In addition, regulatory measures can create or strengthen barriers to entry by competitors (Klapper et al. 2006, Lane & Koronios 2001), and can increase barriers to exit by customers. A common example is the obligations imposed on financial institutions in many countries, including the USA, UK, Canada and Australia, to 'Know Your Customer', i.e. to gather a considerable amount of data about the person or organisation, and to conduct identity authentication processes. These represent a barrier to entry, in that new providers have to invest considerable time and money on compliance, as a condition of doing business. Further, users of these companies' services are confronted by onerous and time-consuming documentary requirements in order to establish a relationship with each alternative or additional provider, and these high switching costs naturally reduce customer churn.
In some sectors, regulatory arrangements can strongly influence and even dictate industry structures and processes. This has occurred, for example, in many countries, when they have privatised or otherwise broken the legislated monopolies of PTTs (postal, telephone and telecommunications agencies) and electricity, water and gas utilities (Hulsink 1999). When changes occur, and especially major changes such as privatisation, de-regulation and re-regulation, organisations that are well-prepared for events can acquire large market-shares in new or re-defined industry segments, and can take advantage of new revenue-sources or government subsidies. Rukanova et al. (2009) studies international trade, Watson et al. (2010) investigates opportunities in the environmental protection and energy sectors, and Rai et al. (2015) recognises that regulatory measures are determinative of industry structure in the electricity industry.
The Bled Conference series presents an opportunity to evaluate the extent to which a venue specialising in eInteraction (Clarke & Pucihar 2013) evidences interest in and contributions to the literature relating to regulation. The papers for 2001-19 (913 in all) are searchable in the AIS eLibrary. Searches for <RegTech> in <All Fields> found zero hits. Searches for <regulat*> found zero in <Title> and 6 in <Abstract>. In <All Fields>, on the other hand, 152 were found (16.7% = 1/6th), in all years 2001-19, ranging from 5 to 15 p.a., with a mean of 8.

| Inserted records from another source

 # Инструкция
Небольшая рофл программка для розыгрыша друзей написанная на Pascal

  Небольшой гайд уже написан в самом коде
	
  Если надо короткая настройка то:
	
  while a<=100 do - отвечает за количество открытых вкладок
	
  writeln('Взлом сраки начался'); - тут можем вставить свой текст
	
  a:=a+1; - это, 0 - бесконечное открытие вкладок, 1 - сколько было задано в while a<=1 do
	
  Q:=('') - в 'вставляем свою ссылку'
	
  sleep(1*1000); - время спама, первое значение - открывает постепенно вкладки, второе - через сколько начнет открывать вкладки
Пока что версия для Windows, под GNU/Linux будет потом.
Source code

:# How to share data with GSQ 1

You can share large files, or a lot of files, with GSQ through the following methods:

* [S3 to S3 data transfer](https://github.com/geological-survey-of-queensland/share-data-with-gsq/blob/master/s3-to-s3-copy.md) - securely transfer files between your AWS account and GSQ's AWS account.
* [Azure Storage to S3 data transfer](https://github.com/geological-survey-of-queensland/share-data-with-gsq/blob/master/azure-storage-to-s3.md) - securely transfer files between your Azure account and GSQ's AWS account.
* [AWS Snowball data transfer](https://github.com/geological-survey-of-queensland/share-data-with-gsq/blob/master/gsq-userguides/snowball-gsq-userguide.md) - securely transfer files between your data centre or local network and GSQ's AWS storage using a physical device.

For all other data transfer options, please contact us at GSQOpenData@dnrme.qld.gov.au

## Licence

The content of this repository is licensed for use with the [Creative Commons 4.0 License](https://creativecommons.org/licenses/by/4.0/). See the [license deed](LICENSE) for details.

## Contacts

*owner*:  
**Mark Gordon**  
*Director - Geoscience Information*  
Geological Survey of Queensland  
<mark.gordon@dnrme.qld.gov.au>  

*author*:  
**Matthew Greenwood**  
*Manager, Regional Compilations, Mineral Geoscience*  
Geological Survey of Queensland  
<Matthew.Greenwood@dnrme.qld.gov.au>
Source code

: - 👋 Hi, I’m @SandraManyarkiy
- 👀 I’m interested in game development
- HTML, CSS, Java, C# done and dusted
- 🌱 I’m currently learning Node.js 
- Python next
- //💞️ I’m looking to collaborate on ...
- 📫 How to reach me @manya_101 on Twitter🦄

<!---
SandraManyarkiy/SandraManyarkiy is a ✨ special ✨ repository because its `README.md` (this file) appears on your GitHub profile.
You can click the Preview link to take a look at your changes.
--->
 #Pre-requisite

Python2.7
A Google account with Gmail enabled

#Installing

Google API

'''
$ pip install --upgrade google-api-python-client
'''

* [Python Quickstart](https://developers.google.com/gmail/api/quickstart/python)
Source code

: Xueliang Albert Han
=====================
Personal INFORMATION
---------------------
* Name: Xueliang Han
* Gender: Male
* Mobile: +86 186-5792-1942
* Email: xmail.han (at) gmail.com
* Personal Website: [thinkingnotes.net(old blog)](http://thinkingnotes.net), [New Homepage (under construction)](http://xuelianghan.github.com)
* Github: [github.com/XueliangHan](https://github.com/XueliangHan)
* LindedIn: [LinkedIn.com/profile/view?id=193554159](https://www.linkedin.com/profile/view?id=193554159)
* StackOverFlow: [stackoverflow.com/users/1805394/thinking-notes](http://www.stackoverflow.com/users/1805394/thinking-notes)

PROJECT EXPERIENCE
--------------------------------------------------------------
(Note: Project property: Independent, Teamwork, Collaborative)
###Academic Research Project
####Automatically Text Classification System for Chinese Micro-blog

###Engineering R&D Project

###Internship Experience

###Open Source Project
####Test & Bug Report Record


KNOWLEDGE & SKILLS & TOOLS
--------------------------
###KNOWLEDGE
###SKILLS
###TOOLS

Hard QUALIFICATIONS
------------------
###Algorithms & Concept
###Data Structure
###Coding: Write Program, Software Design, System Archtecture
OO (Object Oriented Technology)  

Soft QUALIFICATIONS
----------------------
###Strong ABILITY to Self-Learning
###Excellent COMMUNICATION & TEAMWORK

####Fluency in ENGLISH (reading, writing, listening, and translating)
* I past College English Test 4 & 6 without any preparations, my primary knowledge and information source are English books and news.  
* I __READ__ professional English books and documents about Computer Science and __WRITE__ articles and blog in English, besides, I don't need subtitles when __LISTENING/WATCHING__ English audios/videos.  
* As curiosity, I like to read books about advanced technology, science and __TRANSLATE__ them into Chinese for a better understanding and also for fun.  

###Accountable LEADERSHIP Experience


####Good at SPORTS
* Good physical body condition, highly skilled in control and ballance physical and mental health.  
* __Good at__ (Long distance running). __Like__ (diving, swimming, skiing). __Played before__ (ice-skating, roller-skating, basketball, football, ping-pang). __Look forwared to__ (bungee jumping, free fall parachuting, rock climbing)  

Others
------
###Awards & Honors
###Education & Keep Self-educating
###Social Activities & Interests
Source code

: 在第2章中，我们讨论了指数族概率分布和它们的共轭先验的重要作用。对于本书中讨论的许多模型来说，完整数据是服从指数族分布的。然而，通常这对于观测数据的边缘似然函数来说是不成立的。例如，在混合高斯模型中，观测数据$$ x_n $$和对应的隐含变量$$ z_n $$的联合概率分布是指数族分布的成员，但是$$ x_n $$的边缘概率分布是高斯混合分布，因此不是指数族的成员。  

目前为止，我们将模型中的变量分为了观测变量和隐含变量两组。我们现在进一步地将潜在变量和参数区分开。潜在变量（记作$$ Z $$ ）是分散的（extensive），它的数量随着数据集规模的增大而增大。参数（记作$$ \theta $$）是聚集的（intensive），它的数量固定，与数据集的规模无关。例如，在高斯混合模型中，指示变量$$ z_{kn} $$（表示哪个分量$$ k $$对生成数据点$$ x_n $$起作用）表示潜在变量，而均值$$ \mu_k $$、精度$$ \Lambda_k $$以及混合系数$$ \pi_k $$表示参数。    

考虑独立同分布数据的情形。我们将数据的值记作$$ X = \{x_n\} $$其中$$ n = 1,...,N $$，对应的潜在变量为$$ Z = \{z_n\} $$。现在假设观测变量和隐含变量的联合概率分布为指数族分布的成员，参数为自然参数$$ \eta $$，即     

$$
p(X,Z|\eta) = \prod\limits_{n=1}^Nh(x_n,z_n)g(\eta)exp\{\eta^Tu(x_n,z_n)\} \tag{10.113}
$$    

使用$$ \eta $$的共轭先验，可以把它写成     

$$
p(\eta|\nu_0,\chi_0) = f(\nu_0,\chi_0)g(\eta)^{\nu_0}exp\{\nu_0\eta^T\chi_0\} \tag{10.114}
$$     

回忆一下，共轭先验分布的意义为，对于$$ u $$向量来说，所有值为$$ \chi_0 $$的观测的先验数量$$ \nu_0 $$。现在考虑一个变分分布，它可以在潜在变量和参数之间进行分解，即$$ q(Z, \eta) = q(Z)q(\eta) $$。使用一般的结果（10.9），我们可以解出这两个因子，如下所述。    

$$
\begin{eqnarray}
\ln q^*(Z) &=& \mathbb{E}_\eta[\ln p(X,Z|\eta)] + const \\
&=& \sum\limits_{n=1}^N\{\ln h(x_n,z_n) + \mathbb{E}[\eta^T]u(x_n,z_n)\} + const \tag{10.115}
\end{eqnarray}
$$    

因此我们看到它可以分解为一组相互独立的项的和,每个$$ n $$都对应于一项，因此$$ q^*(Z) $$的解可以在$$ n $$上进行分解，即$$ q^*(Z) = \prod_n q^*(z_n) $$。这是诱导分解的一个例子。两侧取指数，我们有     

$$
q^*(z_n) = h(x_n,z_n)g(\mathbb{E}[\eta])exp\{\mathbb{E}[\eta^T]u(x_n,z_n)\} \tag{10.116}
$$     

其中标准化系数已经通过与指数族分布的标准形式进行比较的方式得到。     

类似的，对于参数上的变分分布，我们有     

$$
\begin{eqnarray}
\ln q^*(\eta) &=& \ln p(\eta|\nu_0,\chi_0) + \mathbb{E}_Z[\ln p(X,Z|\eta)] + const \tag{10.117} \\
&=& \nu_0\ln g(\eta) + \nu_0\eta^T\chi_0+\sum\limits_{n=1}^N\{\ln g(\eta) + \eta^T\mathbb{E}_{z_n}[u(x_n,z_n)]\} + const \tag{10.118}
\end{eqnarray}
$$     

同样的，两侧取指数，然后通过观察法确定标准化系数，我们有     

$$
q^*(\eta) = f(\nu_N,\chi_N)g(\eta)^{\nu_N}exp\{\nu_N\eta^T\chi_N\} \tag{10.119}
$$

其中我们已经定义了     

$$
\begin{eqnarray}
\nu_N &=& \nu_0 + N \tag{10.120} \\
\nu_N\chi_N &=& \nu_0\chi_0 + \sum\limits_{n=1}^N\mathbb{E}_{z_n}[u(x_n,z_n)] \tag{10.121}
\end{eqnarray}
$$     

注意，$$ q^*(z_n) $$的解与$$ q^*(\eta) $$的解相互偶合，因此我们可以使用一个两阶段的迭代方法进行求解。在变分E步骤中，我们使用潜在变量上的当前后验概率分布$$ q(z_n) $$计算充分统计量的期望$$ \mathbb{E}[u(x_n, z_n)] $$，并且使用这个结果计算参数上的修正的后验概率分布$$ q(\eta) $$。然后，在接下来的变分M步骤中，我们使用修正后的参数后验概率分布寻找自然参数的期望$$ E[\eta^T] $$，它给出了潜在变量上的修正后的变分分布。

In the large majority of cases, the mentions are incidental, mostly referring to regulation as a 'hurdle', 'barrier' or 'issue' confronting business, and often mentioning the need for compliance with regulatory 'mandates'. In a few cases, the stimulatory or enabling effects of regulation are mentioned.
This study is less concerned with the mainstream of compliance by organisations with regulatory requirements to which they are subject, and instead has its primary focus on the interests of organisations that perform regulatory functions, and of the intended beneficiaries of the regulatory measures, most commonly consumers and small business. A total of 16 papers were identified that were relevant to this focus.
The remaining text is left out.